SA Bugzilla – Bug 6797
lower score for combined RCVD_IN_SORBS_HTTP and RCVD_IN_SORBS_SOCKS hits
Last modified: 2014-07-21 14:33:09 UTC
rules RCVD_IN_SORBS_HTTP and RCVD_IN_SORBS_SOCKS seem to hit in together too often, at least here: % grep -Fh ']: spamd: result: ' /var/log/today/courier | grep -e RCVD_IN_SORBS_HTTP -e RCVD_IN_SORBS_SOCKS | awk ' /RCVD_IN_SORBS_HTTP/ && /RCVD_IN_SORBS_SOCKS/ { both++} END {print NR, both;}' 12 12 % grep -Fh ']: spamd: result: ' /var/log/yesterday/courier | grep -e RCVD_IN_SORBS_HTTP -e RCVD_IN_SORBS_SOCKS | awk ' /RCVD_IN_SORBS_HTTP/ && /RCVD_IN_SORBS_SOCKS/ { both++} END {print NR, both;}' 3 3 They both have similar scores about 2.5 in network&!bayes set. I propose small score fix, so they together don't puth too hard: meta SORBS_SOCKS_HTTP (RCVD_IN_SORBS_HTTP && RCVD_IN_SORBS_SOCKS) describe SORBS_SOCKS_HTTP fix for HTTP&SOCKS proxies in SORBS (usually come together) score SORBS_SOCKS_HTTP 0 -2 0 0 Note they are both used in deep scanning, so this indicated that proxies are often open for both HTTP and SOCKS, but mail from such hosts may be valid and relayed through spam filtering MTAs.
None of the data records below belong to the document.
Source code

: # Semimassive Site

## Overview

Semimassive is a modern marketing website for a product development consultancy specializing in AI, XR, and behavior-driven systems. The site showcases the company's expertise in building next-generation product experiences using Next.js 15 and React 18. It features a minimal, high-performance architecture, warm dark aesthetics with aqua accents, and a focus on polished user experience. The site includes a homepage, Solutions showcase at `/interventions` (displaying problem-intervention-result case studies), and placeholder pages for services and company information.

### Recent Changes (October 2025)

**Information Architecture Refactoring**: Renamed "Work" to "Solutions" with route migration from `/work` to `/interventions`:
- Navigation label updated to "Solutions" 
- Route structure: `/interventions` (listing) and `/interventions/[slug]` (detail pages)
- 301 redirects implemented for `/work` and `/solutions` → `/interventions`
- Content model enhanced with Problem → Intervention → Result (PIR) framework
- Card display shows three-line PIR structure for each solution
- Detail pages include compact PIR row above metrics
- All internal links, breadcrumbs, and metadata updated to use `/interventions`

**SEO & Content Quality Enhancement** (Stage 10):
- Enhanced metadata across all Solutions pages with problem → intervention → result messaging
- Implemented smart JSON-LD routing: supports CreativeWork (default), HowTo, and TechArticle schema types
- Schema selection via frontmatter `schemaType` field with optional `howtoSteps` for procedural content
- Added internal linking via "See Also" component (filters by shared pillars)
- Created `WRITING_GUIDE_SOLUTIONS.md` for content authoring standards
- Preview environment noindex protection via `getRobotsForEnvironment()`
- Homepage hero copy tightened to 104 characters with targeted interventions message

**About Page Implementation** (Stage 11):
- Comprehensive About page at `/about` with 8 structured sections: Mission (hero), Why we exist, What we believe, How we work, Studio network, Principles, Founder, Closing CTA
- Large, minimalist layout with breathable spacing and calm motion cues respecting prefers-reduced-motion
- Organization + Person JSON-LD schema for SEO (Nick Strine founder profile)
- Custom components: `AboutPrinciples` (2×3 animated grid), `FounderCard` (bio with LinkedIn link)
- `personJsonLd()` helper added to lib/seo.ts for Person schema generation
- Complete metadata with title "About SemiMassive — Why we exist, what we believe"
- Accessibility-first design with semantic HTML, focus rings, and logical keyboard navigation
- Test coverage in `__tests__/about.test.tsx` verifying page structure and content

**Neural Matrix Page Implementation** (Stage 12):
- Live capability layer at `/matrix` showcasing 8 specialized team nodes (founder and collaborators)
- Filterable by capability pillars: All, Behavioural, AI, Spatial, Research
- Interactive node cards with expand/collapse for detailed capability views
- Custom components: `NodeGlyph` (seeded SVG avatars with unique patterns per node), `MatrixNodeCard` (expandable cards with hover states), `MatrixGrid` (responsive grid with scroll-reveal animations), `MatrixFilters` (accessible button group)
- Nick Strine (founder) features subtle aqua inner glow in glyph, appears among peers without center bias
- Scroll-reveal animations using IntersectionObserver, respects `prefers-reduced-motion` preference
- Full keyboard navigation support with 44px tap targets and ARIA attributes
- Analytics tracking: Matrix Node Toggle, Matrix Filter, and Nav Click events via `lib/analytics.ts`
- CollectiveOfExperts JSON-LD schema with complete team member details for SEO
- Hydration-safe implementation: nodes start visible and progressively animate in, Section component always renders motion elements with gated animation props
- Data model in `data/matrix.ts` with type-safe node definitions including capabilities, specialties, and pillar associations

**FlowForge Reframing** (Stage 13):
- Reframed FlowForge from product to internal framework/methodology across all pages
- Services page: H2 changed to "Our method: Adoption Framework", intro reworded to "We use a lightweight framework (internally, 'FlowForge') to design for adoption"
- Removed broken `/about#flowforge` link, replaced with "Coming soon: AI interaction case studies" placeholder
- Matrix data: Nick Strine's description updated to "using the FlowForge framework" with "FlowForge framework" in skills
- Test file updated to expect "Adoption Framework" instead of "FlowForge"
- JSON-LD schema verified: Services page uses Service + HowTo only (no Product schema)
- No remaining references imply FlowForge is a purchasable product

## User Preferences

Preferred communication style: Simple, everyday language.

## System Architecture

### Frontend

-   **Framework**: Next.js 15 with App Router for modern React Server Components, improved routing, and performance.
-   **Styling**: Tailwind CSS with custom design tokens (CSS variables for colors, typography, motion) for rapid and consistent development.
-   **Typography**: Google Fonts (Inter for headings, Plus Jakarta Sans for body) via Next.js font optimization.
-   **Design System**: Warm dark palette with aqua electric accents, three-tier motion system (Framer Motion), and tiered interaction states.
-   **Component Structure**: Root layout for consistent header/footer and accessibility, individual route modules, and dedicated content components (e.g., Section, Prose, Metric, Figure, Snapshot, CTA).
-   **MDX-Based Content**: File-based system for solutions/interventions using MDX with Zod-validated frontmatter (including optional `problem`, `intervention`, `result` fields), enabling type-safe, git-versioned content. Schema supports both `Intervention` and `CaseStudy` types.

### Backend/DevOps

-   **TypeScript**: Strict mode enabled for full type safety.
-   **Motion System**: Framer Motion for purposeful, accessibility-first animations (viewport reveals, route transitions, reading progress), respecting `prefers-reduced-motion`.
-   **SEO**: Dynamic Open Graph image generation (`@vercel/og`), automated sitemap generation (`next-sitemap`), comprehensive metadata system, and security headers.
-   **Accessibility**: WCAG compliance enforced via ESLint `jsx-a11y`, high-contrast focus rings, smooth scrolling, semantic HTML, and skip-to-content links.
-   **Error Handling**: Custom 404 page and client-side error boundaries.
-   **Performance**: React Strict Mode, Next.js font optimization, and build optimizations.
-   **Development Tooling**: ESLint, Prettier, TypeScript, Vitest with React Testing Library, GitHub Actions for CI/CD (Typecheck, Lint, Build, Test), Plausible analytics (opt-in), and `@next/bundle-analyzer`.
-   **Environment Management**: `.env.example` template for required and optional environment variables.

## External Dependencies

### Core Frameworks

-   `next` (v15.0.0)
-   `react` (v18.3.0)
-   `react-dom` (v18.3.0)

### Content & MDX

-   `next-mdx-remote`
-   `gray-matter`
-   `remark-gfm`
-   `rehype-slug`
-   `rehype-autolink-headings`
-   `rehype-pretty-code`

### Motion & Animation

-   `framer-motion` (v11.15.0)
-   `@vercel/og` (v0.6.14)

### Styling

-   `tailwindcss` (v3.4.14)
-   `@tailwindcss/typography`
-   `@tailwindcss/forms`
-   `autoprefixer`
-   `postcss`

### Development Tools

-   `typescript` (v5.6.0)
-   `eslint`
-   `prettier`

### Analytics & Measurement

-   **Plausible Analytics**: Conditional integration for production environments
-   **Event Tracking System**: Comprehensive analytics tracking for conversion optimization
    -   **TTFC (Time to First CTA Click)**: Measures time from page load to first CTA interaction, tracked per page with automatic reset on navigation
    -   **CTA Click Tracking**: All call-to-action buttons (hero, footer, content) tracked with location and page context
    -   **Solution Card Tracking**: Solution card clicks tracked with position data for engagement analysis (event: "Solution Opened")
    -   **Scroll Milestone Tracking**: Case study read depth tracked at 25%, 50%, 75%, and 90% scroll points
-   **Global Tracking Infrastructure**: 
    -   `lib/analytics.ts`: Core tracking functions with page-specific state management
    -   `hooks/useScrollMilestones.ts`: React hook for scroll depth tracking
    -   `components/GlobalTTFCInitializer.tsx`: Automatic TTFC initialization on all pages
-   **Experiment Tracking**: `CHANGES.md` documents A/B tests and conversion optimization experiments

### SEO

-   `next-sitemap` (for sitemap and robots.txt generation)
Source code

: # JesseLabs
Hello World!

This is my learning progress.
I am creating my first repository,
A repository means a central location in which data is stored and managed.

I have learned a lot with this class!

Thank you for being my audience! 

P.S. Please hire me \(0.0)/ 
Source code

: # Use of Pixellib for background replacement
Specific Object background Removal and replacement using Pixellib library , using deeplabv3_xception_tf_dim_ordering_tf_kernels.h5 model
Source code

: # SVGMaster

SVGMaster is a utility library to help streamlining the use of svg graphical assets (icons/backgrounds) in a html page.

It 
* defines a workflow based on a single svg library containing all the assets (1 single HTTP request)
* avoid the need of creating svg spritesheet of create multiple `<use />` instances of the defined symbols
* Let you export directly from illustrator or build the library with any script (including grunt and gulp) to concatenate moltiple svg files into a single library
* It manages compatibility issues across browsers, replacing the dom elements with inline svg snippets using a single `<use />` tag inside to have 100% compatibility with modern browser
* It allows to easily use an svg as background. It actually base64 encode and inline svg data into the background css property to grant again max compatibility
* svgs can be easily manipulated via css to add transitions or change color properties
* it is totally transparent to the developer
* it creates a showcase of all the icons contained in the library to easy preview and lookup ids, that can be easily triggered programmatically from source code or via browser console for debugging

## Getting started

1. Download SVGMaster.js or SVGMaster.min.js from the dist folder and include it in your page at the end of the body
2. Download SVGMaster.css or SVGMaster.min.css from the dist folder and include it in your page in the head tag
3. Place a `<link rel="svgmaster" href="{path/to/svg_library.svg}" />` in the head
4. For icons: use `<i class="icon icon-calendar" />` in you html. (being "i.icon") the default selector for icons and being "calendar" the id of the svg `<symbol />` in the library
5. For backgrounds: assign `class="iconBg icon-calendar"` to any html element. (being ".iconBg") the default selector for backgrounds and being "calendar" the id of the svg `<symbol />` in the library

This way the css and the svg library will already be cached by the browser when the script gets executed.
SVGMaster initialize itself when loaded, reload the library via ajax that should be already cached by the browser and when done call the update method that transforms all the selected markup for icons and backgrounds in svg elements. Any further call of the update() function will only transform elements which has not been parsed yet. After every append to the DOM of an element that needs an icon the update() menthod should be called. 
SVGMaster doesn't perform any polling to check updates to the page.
I agree with this, but think that the individual rules are simply scored too high. These two SORBS lists are automated, and they give you no recourse to correct a false positive. They'll re-test your IP address, but there's no "your test is busted" option, so predictably, their busted test continues to misclassify perfectly good hosts as open proxies. 2.5 points is a lot for something you can't fix.